1 Department of Chemical and Biochemical Engineering, Technical University of Denmark, Søltofts Plads, Building 229, DK-2820, Kgs. Lyngby, Denmark

2 Department of Chemical Engineering, Columbia University, Rm. 801 Mudd, 500 West 120th Street, New York, NY 10027, USA

A general concern shared by everyone, wherever they live, whatever their social rank, whatever their age, is to be neat and to live in a clean environment. Maintaining or restoring cleanliness is usually among the top priorities of everyone and a significant amount of time and money is involved in the cleaning processes. The real breakthrough for soaps and detergents appeared during the early 1940s with the introduction of “built” detergents in the United States; since then, a great variety of products appeared on the market to help people address the cleaning tasks. Today, cleaning products are becoming increasingly more sophisticated, for various reasons; mainly the technological progress (dishwashers, washing machines, etc. are nowadays in almost every house in the developed world) and the evolution in lifestyle (consumers need more refined products to deliver superior performances on a wider spectrum of soils with a minimum of efforts and time commitment)[1]. Among the many raw materials used in a formulated cleaning product like liquid soaps and detergents, surfactants are by far the most important and needed ingredients. They are present in every cleaning or conditioning product and several factors are important in the choice of the surfactant system[2]. Some of the applications of surfactants in cleaning products are improving the cleaning activity, improving mildness, boosting foaming properties, making the product antimicrobial active and in forming the emulsion[3]. The design of these emulsified liquid formulated products has quite a few degrees of freedom: in addition to the nature of the three main components (water, oil and surfactant), decisions also need to be made on the influence of electrolytes, alcohols and other additives on the final product. As a consequence of this and of consumer assessments, the number of components in a commercial emulsified product is often quite high. Consequently, the design of these formulated products has been considered more of an art, in which a successful “magic recipe” is worth a lot of development time and money[4].

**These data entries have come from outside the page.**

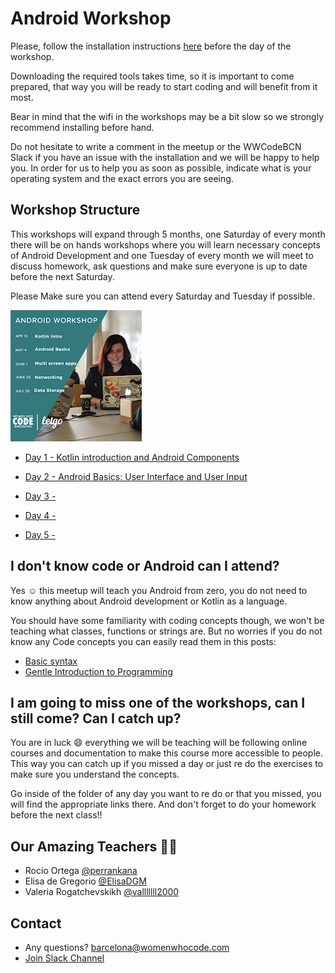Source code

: # Android Workshop

Please, follow the installation instructions [here](/Installation.md) before the day of the workshop. 

Downloading the required tools takes time, 
so it is important to come prepared, that way you will be ready to start coding and will benefit from it most.

Bear in mind that the wifi in the workshops may be a bit slow so we strongly recommend installing before hand.

Do not hesitate to write a comment in the meetup or the WWCodeBCN Slack if you have an issue with the installation and we will be happy to help you. In order for us to help you as soon as possible, indicate what is your operating system and the exact errors you are seeing.

## Workshop Structure 

This workshops will expand through 5 months, one Saturday of every month there will be on hands workshops where you will learn necessary concepts of Android Development and one Tuesday of every month we will meet to discuss homework, ask questions and make sure everyone is up to date before the next Saturday. 

Please Make sure you can attend every Saturday and Tuesday if possible. 

![calendar of workshops](https://github.com/WomenWhoCode/AndroidWorkshops_BCN/blob/master/workshop_calendar.PNG)

- [Day 1 - Kotlin introduction and Android Components ](https://github.com/WomenWhoCode/AndroidWorkshops_BCN/blob/master/Day1%20-%20Kotlin%20Basics/Day1.md)

- [Day 2 - Android Basics: User Interface and User Input ](https://github.com/WomenWhoCode/AndroidWorkshops_BCN/blob/master/Day1%20-%20Kotlin%20Basics/Day1.md)

- [Day 3 -]()

- [Day 4 -  ]()

- [Day 5 - ]()

## I don't know code or Android can I attend? 

Yes ☺️ this meetup will teach you Android from zero, you do not need to know anything about Android development or Kotlin as a language. 

You should have some familiarity with coding concepts though, we won't be teaching what classes, functions or strings are. But no worries if you do not know any Code concepts you can easily read them in this posts: 

- [Basic syntax](https://kotlinlang.org/docs/reference/basic-syntax.html)
- [Gentle Introduction to Programming](https://link.medium.com/0L1UnynxDV)

## I am going to miss one of the workshops, can I still come? Can I catch up? 

You are in luck 😄 everything we will be teaching will be following online courses and documentation to make this course more accessible to people. This way you can catch up if you missed a day or just re do the exercises to make sure you understand the concepts. 

Go inside of the folder of any day you want to re do or that you missed, you will find the appropriate links there. And don't forget to do your homework before the next class!! 

## Our Amazing Teachers 👩‍💻

- Rocio Ortega [@perrankana](https://twitter.com/Perrankana)
- Elisa de Gregorio [@ElisaDGM](https://twitter.com/ElisaDGM)
- Valeria Rogatchevskikh [@valllllll2000](https://twitter.com/valllllll2000)


## Contact 

- Any questions? [barcelona@womenwhocode.com](mailto:barcelona@womenwhocode.comn)
- [Join Slack Channel](https://buff.ly/2mMjaf5)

The above problem definition matches perfectly with the general definition of a product (formulation) design problem: given a set of desired (target) product attributes, determine a set of blends (a mixture of chemicals) that satisfy the desired attributes, and, from them, select the most appropriate candidates for final validation by experiments[5]. The development of a systematic model-based methodology to quickly and reliably reduce the search space and within it, to identify a set of candidates (to be afterwards experimentally validated and, if necessary, refined for further improvement) can then make the design and development of these products less costly, so that the product itself can be introduced to the market earlier, while using the experimental resources mainly for verification of the product.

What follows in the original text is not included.